Get immediate access to 24/7 Homework Help, step-by-step solutions, instant homework answer to over 40 million Textbook solution and Q/A

Pay $7.00/month for Better Grades

4out of 5Gyeongseo JeongMatrix Computations (Johns Hopkins Studies in the Mathematical Sciences) Solutions Manual is an exceptional book where all textbook solutions are in one book. It is very helpful. Thank you so much crazy for study for your amazing services.

5out of 5Amirah WahidahI have taken their services earlier for textbook solutions which helped me to score well. I would prefer their Matrix Computations (Johns Hopkins Studies in the Mathematical Sciences) Solutions Manual For excellent scoring in my academic year.

4out of 5William JamesI gotta say that when I got started with Matrix Computations (Johns Hopkins Studies in the Mathematical Sciences) I didn't think I was going to learn a lot.
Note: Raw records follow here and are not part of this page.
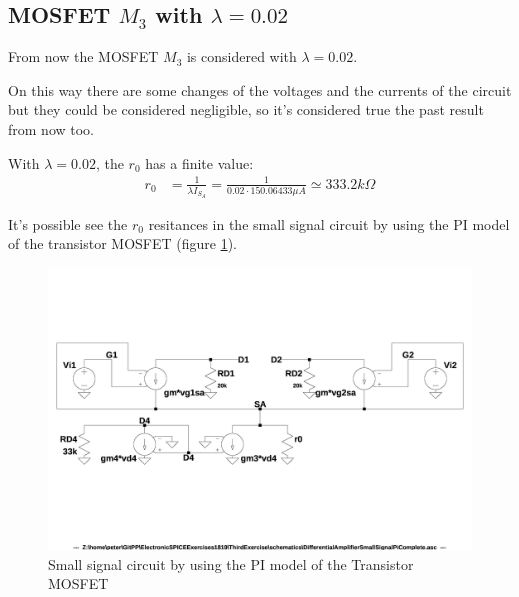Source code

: \documentclass[10pt,a4paper]{book}
\begin{document}
\subsection{MOSFET $M_3$ with $\lambda = 0.02$}
From now the MOSFET $M_3$ is considered with $\lambda = 0.02$.\par
On this way there are some changes of the voltages and the currents of the circuit but they could be considered negligible, so it's considered true the past result from now too.\par
With $\lambda = 0.02$, the $r_0$ has a finite value:\\
\begin{align}
r_0 &= \frac{1}{\lambda I_{S_A}}
= \frac{1}{0.02 \cdot 150.06433 \mu A}
\simeq 333.2k\Omega
\end{align}

It's possible see the $r_0$ resitances in the small signal circuit by using the PI model of the transistor MOSFET (figure \ref{PiComplete}).\par

\begin{figure}[h]
  \centering
  \includegraphics[width=12cm]{schematics/DifferentialAmplifierSmallSignalPiComplete.jpg}
  \caption{Small signal circuit by using the PI model of the Transistor MOSFET}
  \label{PiComplete}
\end{figure}
\end{document}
Contrary to all of my beliefs, I actually think I learned a great deal about conducting businesses and gaining the ability to understand various aspects of it.

5out of 5Airton Piu Mattozo FilhoMatrix Computations (Johns Hopkins Studies in the Mathematical Sciences) Solutions Manual is an exceptional book where all textbook solutions are in one book. It is very helpful. Thank you so much crazy for study for your amazing services.

5out of 5CarlosI have taken their services earlier for textbook solutions which helped me to score well. I would prefer their Matrix Computations (Johns Hopkins Studies in the Mathematical Sciences) Solutions Manual For excellent scoring in my academic year.